It should however be possible to exploit the advantages (if any) offerred by the non-volatile write cache without using the hardware RAID functionality. It's an important point that the on-disk caches must be disabled for any assurance of data intregrity. But there an omission in the statement above which will eat your data.

If you use any I/O scheduler other than 'noop' then the writes sent to the BBWC will be re-ordered. That's the point of I/O scheduler. Barriers (and more recently FUA) provide a mechanism for write operations to be grouped into logical transactions within which re-ordering has no impact on integrity. Without such boundaries, there is no guarantee that the 'commit' operation will only occur after the data and meta data changes are applied to the non-volatile storage.

Even worse than losing data is that your computer wont be able to tell you that it's all gone horribly wrong. Journalling filesystem are a mechanism for identifying and resolving corruption events arising due to incomplete writes. If the transaction mechanism is compromised from out-of-sequence writes, then the filesystem will most likely be oblivious to the corruption and report no errors on resumption.

For such an event to lead corruption, it must occur when a write operation is taking place - since writing to the non-volatile storage should be much faster than to disk, and that in most systems reads are more comon than writes, writes will only be occurring for a small proportion of the time. But with faster/more disks and write intensive applications this differential decreases.

When Boyd Stephen Smith Jr said on the Debian list that a BBWC does not provide the same protection as barriers he got well flamed. He did provide links that show that the barrier overhead is not really that big.

A problem with BBWC is that the batteries wear out. The better devices will switch into learning mode to measure the battery health either automatically or on demand. But when they do so, the cache ceases to operate as non-volatile storage and the device changes it's behaviour from write-back to write through. This has a huge impact on both performance and reliability. Low end devices won't know what state the battery is in until the power is cut. Hence it is essential to choose a device which is fully supported under Linux.

Increasingly BBWC is being phased out in favour of write caches using flash for non-volatile storage. Unlike the battery-backed RAM there is no learning cycle. But Flash wears out with writes. The failure modes for these devices are not well understood.

There's a further consideration for the behaviour of the system when its not failing: The larger the cache on the disk controller or on disk, the more likely that writes will be re-ordered later anyway – so maintaining a buffer in the host systems memory and re-ordering the data there just means adding more latency before data is in non-volatile storage. NOOP will be no slower and should be faster most of the time.

If we accept that a BBWC with a noop scheduler should ensure the integrity of our data, then is there any benefit from enabling barriers? According to RedHat, we should disable them because the BBWC makes them redundant and...
enabling write barriers causes a significant performance penalty.”
Wait a minute. The barrier should force the flush of all data held in non-volatile memory. But we don't have any non-volatile memory after the OS/filesystem buffer. So the barrier should not be causing any significant delay. Did Redhat get it wrong? Or are the BBWC designers getting it wrong and flushing the BBWC at barriers?

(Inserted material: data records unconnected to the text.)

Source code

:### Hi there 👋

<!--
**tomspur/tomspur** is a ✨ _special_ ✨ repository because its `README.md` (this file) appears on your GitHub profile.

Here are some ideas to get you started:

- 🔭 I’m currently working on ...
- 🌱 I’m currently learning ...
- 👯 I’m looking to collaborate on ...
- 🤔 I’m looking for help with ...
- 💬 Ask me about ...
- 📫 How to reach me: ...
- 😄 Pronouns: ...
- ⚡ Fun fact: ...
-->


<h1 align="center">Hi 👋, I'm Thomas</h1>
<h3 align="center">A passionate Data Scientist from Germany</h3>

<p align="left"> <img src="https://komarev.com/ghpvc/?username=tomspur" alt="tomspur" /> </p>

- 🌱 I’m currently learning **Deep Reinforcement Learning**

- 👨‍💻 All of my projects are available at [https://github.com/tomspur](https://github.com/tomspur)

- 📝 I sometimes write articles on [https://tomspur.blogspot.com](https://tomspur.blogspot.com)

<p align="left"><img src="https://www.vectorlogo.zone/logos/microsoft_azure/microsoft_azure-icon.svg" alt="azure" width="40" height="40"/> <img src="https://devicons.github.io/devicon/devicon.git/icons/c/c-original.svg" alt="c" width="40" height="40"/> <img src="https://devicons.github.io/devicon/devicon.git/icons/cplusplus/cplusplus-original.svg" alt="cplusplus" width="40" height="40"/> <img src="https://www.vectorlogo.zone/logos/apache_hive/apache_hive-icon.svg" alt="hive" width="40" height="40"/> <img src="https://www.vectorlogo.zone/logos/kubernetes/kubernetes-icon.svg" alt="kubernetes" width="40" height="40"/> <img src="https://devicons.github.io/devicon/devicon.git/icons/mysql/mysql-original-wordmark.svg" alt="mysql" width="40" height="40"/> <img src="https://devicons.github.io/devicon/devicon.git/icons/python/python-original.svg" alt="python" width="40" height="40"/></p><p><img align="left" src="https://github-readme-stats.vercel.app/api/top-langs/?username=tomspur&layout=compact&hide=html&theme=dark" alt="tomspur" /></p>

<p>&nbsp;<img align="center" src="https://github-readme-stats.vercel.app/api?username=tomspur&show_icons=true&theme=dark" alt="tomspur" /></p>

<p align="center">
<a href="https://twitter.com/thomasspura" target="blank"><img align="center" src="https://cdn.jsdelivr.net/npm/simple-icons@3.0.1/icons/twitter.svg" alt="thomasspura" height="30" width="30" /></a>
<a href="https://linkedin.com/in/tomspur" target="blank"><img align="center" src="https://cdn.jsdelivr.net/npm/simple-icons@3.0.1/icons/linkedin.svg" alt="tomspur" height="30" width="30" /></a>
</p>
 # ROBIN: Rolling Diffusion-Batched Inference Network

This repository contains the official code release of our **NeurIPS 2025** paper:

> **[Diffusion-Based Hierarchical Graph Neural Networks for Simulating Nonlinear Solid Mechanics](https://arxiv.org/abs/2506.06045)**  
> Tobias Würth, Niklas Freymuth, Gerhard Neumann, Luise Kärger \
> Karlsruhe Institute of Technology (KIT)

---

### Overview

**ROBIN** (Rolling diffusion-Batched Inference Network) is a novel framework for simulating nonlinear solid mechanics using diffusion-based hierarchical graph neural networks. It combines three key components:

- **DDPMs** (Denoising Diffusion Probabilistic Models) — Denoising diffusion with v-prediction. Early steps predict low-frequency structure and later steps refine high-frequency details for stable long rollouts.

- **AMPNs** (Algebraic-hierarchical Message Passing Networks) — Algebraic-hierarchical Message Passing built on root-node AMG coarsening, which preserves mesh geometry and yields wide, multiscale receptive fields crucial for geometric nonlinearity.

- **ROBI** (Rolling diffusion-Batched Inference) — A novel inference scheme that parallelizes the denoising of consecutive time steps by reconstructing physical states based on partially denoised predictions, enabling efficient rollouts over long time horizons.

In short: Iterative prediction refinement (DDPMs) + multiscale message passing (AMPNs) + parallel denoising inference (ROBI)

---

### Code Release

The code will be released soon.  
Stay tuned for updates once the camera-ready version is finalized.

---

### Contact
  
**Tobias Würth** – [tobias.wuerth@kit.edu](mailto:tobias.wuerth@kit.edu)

Could the delay be due to moving data from the VFS to the I/O queue? We should have configured our system to minimize the size of the write buffer (by default 2.6.32 only starts actively pushing out dirty pages when the get to 10% of the RAM – that means you could have 3Gb of data in volatile storage on a 32Gb box). However, many people also report performance issues with Innodb + BBWC + barriers, and the Innodb engine should be configured to use O_DIRECT, hence we can exclude a significant contribution to performance problems from the VFS cache.

I can understand that the people developing BBWC might want to provide a mechanism for flushing the write back cache – if the battery is no longer functional or has switched to “learning mode” then the device needs to switch to write through mode. But its worth noting that in this state of operation, the cache is not operating a non-volatile store!

Looking around the internet, it's not just Redhat who think that a BBWC should be used with no barriers and any IO scheduler:

The XFS FAQ states
“it is recommended to turn off the barrier support and mount the filesystem with "nobarrier",”
Percona say you should disable barriers and use a BBWC but don't mention the I/O scheduler in this context. The presentation does later include an incorrect description of the NOOP scheduler.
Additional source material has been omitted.